Aunque el artista de Leiden (1606-1669) siempre utilizó su propio físico como modelo de sus óleos, dibujos y grabados, esa obsesión se hizo creciente con el paso del tiempo, tal y como plasma la colección de autorretratos que el museo londinense exhibe hasta el 18 de enero, entre nueve decenas de obras, gracias a los préstamos de instituciones públicas y privadas de todo el mundo. El pintor aparece tocado con el turbante de maestro o emulando la imagen del apóstol San Pablo en un escrutinio honesto de los signos de la vejez y una indagación en nuevas técnicas pictóricas y de grabación que le permiten plasmar las emociones.
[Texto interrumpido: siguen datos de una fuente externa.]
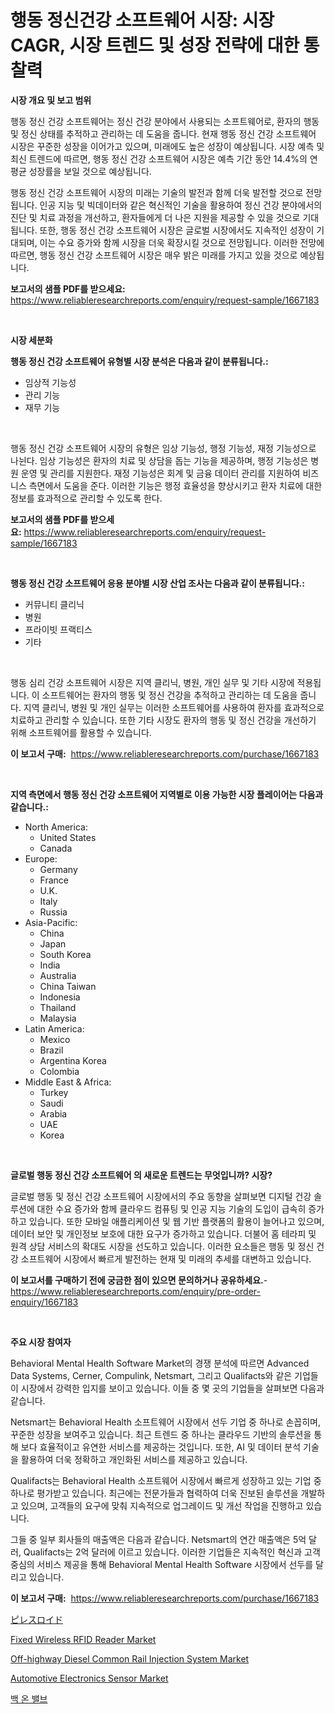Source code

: <p><h1>행동 정신건강 소프트웨어 시장: 시장 CAGR, 시장 트렌드 및 성장 전략에 대한 통찰력</h1></p><p><strong>시장 개요 및 보고 범위</strong></p>
<p><p>행동 정신 건강 소프트웨어는 정신 건강 분야에서 사용되는 소프트웨어로, 환자의 행동 및 정신 상태를 추적하고 관리하는 데 도움을 줍니다. 현재 행동 정신 건강 소프트웨어 시장은 꾸준한 성장을 이어가고 있으며, 미래에도 높은 성장이 예상됩니다. 시장 예측 및 최신 트렌드에 따르면, 행동 정신 건강 소프트웨어 시장은 예측 기간 동안 14.4%의 연평균 성장률을 보일 것으로 예상됩니다. </p><p>행동 정신 건강 소프트웨어 시장의 미래는 기술의 발전과 함께 더욱 발전할 것으로 전망됩니다. 인공 지능 및 빅데이터와 같은 혁신적인 기술을 활용하여 정신 건강 분야에서의 진단 및 치료 과정을 개선하고, 환자들에게 더 나은 지원을 제공할 수 있을 것으로 기대됩니다. 또한, 행동 정신 건강 소프트웨어 시장은 글로벌 시장에서도 지속적인 성장이 기대되며, 이는 수요 증가와 함께 시장을 더욱 확장시킬 것으로 전망됩니다. 이러한 전망에 따르면, 행동 정신 건강 소프트웨어 시장은 매우 밝은 미래를 가지고 있을 것으로 예상됩니다.</p></p>
<p><strong>보고서의 샘플 PDF를 받으세요:</strong> <a href="https://www.reliableresearchreports.com/enquiry/request-sample/1667183">https://www.reliableresearchreports.com/enquiry/request-sample/1667183</a></p>
<p>&nbsp;</p>
<p><strong>시장 세분화</strong></p>
<p><strong>행동 정신 건강 소프트웨어 유형별 시장 분석은 다음과 같이 분류됩니다.:</strong></p>
<p><ul><li>임상적 기능성</li><li>관리 기능</li><li>재무 기능</li></ul></p>
<p>&nbsp;</p>
<p><p>행동 정신 건강 소프트웨어 시장의 유형은 임상 기능성, 행정 기능성, 재정 기능성으로 나뉜다. 임상 기능성은 환자의 치료 및 상담을 돕는 기능을 제공하며, 행정 기능성은 병원 운영 및 관리를 지원한다. 재정 기능성은 회계 및 금융 데이터 관리를 지원하여 비즈니스 측면에서 도움을 준다. 이러한 기능은 행정 효율성을 향상시키고 환자 치료에 대한 정보를 효과적으로 관리할 수 있도록 한다.</p></p>
<p><strong>보고서의 샘플 PDF를 받으세요:</strong>&nbsp;<a href="https://www.reliableresearchreports.com/enquiry/request-sample/1667183">https://www.reliableresearchreports.com/enquiry/request-sample/1667183</a></p>
<p>&nbsp;</p>
<p><strong> 행동 정신 건강 소프트웨어 응용 분야별 시장 산업 조사는 다음과 같이 분류됩니다.:</strong></p>
<p><ul><li>커뮤니티 클리닉</li><li>병원</li><li>프라이빗 프랙티스</li><li>기타</li></ul></p>
<p>&nbsp;</p>
<p><p>행동 심리 건강 소프트웨어 시장은 지역 클리닉, 병원, 개인 실무 및 기타 시장에 적용됩니다. 이 소프트웨어는 환자의 행동 및 정신 건강을 추적하고 관리하는 데 도움을 줍니다. 지역 클리닉, 병원 및 개인 실무는 이러한 소프트웨어를 사용하여 환자를 효과적으로 치료하고 관리할 수 있습니다. 또한 기타 시장도 환자의 행동 및 정신 건강을 개선하기 위해 소프트웨어를 활용할 수 있습니다.</p></p>
<p><strong>이 보고서 구매:</strong>&nbsp; <a href="https://www.reliableresearchreports.com/purchase/1667183">https://www.reliableresearchreports.com/purchase/1667183</a></p>
<p>&nbsp;</p>
<p><strong>지역 측면에서 행동 정신 건강 소프트웨어 지역별로 이용 가능한 시장 플레이어는 다음과 같습니다.:</strong></p>
<p><ul>
    <li>
        North America:
        <ul>
            <li>United States</li>
            <li>Canada</li>
        </ul>
    </li>
    <li>
        Europe:
        <ul>
            <li>Germany</li>
            <li>France</li>
            <li>U.K.</li>
            <li>Italy</li>
            <li>Russia</li>
        </ul>
    </li>
    <li>
        Asia-Pacific:
        <ul>
            <li>China</li>
            <li>Japan</li>
            <li>South Korea</li>
            <li>India</li>
            <li>Australia</li>
            <li>China Taiwan</li>
            <li>Indonesia</li>
            <li>Thailand</li>
            <li>Malaysia</li>
        </ul>
    </li>
    <li>
        Latin America:
        <ul>
            <li>Mexico</li>
            <li>Brazil</li>
            <li>Argentina Korea</li>
            <li>Colombia</li>
        </ul>
    </li>
    <li>
        Middle East & Africa:
        <ul>
            <li>Turkey</li>
            <li>Saudi</li>
            <li>Arabia</li>
            <li>UAE</li>
            <li>Korea</li>
        </ul>
    </li>
    </ul></p>
<p>&nbsp;</p>
<p><strong>글로벌 행동 정신 건강 소프트웨어 의 새로운 트렌드는 무엇입니까? 시장?</strong></p>
<p><p>글로벌 행동 및 정신 건강 소프트웨어 시장에서의 주요 동향을 살펴보면 디지털 건강 솔루션에 대한 수요 증가와 함께 클라우드 컴퓨팅 및 인공 지능 기술의 도입이 급속히 증가하고 있습니다. 또한 모바일 애플리케이션 및 웹 기반 플랫폼의 활용이 늘어나고 있으며, 데이터 보안 및 개인정보 보호에 대한 요구가 증가하고 있습니다. 더불어 홈 테라피 및 원격 상담 서비스의 확대도 시장을 선도하고 있습니다. 이러한 요소들은 행동 및 정신 건강 소프트웨어 시장에서 빠르게 발전하는 현재 및 미래의 추세를 대변하고 있습니다.</p></p>
<p><strong>이 보고서를 구매하기 전에 궁금한 점이 있으면 문의하거나 공유하세요.</strong>- <a href="https://www.reliableresearchreports.com/enquiry/pre-order-enquiry/1667183">https://www.reliableresearchreports.com/enquiry/pre-order-enquiry/1667183</a></p>
<p>&nbsp;</p>
<p><strong>주요 시장 참여자</strong></p>
<p><p>Behavioral Mental Health Software Market의 경쟁 분석에 따르면 Advanced Data Systems, Cerner, Compulink, Netsmart, 그리고 Qualifacts와 같은 기업들이 시장에서 강력한 입지를 보이고 있습니다. 이들 중 몇 곳의 기업들을 살펴보면 다음과 같습니다.</p><p>Netsmart는 Behavioral Health 소프트웨어 시장에서 선두 기업 중 하나로 손꼽히며, 꾸준한 성장을 보여주고 있습니다. 최근 트렌드 중 하나는 클라우드 기반의 솔루션을 통해 보다 효율적이고 유연한 서비스를 제공하는 것입니다. 또한, AI 및 데이터 분석 기술을 활용하여 더욱 정확하고 개인화된 서비스를 제공하고 있습니다.</p><p>Qualifacts는 Behavioral Health 소프트웨어 시장에서 빠르게 성장하고 있는 기업 중 하나로 평가받고 있습니다. 최근에는 전문가들과 협력하여 더욱 진보된 솔루션을 개발하고 있으며, 고객들의 요구에 맞춰 지속적으로 업그레이드 및 개선 작업을 진행하고 있습니다.</p><p>그들 중 일부 회사들의 매출액은 다음과 같습니다. Netsmart의 연간 매출액은 5억 달러, Qualifacts는 2억 달러에 이르고 있습니다. 이러한 기업들은 지속적인 혁신과 고객 중심의 서비스 제공을 통해 Behavioral Mental Health Software 시장에서 선두를 달리고 있습니다.</p></p>
<p><strong>이 보고서 구매:</strong>&nbsp;&nbsp;<a href="https://www.reliableresearchreports.com/purchase/1667183">https://www.reliableresearchreports.com/purchase/1667183</a></p>
<p><p><a href="https://github.com/CloydAbbott2023/Market-Research-Report-List-1/blob/main/574581415793.md">ピレスロイド</a></p><p><a href="https://github.com/gdfhhhj/Market-Research-Report-List-3/blob/main/fixed-wireless-rfid-reader-market.md">Fixed Wireless RFID Reader Market</a></p><p><a href="https://issuu.com/reportprime-2/docs/off-highway-diesel-common-rail-injection-system-ma">Off-highway Diesel Common Rail Injection System Market</a></p><p><a href="https://issuu.com/reportprime-2/docs/automotive-electronics-sensor-market-size-2030.ppt">Automotive Electronics Sensor Market</a></p><p><a href="https://github.com/JackieFauhey9089475/Market-Research-Report-List-1/blob/main/370023814458.md">백 온 밸브</a></p></p>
Desde 1650 hasta su muerte —el periodo de la muestra—, se vuelca en la búsqueda de un nuevo estilo, en reinterpretaciones de los temas clásicos del arte, la experimentación con la luz y los trazos de su brocha que se inspiran en otros artistas para desatender convenciones. El despliegue de esas obras, organizado junto al Rijksmuseum de Ámsterdam, ilustra una visión contemplativa del mundo que le rodea, la intimidad de las escenas cotidianas, la serenidad o el conflicto que encierran los sujetos retratados y el conocimiento de sí mismo.
Rembrandt combina luces y sombras, colores y texturas, para conseguir un impacto visual radical al que de otro modo hubiera sido un retrato tradicional en Los Síndicos. O inunda de ternura uno de sus trabajos más conmovedores, La novia judía, cuya sensibilidad a la hora de retratar la afección de una pareja condujo más de dos siglos después a Van Gogh a confesar que hubiera dado 10 años de su vida a cambio de poder permanecer sentado ante el cuadro durante dos semanas sólo con un mendrugo de pan.
Esa emoción resume el legado de los años más prolíficos de un artista que, paradójicamente, se corresponden con la etapa final en la que su estrella se iba apagando y la depresión económica hacía mella en el Ámsterdam donde antes había deslumbrado. Perdió la mansión en la que vivía, acuciado por unas deudas que le forzaron a desprenderse de una fabulosa colección de arte, afrontó la querella de una antigua amante y luego las muertes de quien fuera su compañera desde que enviudó, Hendlricke Stoffels, retratada bañándose, y de su único hijo superviviente, Titus.
Rembrandt ya no era entonces un artista indiscutible. Una de sus grandes pinturas, La Conspiración de los Bátavos bajo Claudio Civilis, pendió durante poco tiempo en la sede del ayuntamiento de Ámsterdam —hoy el Palacio Real— porque el encargo fue devuelto. La pieza nunca regresó a su emplazamiento original y acabó sometida a un trueque que concluyó en el Museo Nacional de Estocolmo. El entusiasmo que ha generado su cesión para la exposición en Londres contrasta con el ostracismo que acompañó un momento pletórico pero mal entendido en el arte de Rembrandt. Su muerte, tres años más tarde de aquel fiasco, no mereció siquiera una notificación oficial.